Hello Everyone!!
I have been presented with a not-so-trivial problem I think and most of you who have handled the GFF file format would have definitely faced it. So I have a GFF file of a scaffolding level genome assembly of a strain and I am required to separate various features such as exons, genes, pseudogenes, tRNA, ncRNA, etc...

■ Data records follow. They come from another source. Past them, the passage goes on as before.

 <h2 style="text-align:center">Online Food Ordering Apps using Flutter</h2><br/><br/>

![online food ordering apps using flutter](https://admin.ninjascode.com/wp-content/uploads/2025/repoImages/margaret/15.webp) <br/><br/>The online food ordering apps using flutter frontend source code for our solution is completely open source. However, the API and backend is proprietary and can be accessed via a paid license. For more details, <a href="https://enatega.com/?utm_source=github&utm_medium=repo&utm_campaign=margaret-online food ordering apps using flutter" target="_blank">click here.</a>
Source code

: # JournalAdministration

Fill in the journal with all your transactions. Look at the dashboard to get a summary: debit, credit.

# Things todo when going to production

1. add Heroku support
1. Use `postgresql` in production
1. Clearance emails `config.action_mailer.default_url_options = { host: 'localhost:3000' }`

However, there is a teeny weeny problem:
First I decided to use the third column of the GFF file to separate these features. However, it turns out that for ncRNA is designated as exon at several places in the third column but the gbkey=ncRNA says it's ncRNA coding region as shown below, so should it be included in the ncRNA set. Besides, when it comes to pseudogene as well they are assigned gbkey=Gene
NZ_QVHU01000011.1 cmsearch exon 44029 44136 . + . ID=exon-DW209_RS16640-1;Parent=rna-DW209_RS16640;Dbxref=RFAM:RF00034;gbkey=ncRNA;gene=rprA;inference=COORDINATES: profile:INFERNAL:1.1.1;locus_tag=DW209_RS16640;product=antisense sRNA RprA
NZ_QVHU01000004.1 RefSeq gene 149449 149632 . + . ID=gene-DW209_RS09040;Name=ssrS;gbkey=Gene;gene=ssrS;gene_biotype=ncRNA;locus_tag=DW209_RS09040;old_locus_tag=DW209_09045
NZ_QVHU01000004.1 cmsearch ncRNA 149449 149632 . + . ID=rna-DW209_RS09040;Parent=gene-DW209_RS09040;Dbxref=RFAM:RF00013;gbkey=ncRNA;gene=ssrS;inference=COORDINATES: profile:INFERNAL:1.1.1;locus_tag=DW209_RS09040;product=6S RNA
NZ_QVHU01000004.1 cmsearch exon 149449 149632 . + . ID=exon-DW209_RS09040-1;Parent=rna-DW209_RS09040;Dbxref=RFAM:RF00013;gbkey=ncRNA;gene=ssrS;inference=COORDINATES: profile:INFERNAL:1.1.1;locus_tag=DW209_RS09040;product=6S RNA
Also, sometimes the same region is defined as a gene, exon & ncRNA, or tRNA. So would it be appropriate to consider it in all three categories? I have read about the GFF3 format from here and here
Thanks, @Juke34. I will check this out and will help you know if it worked for me.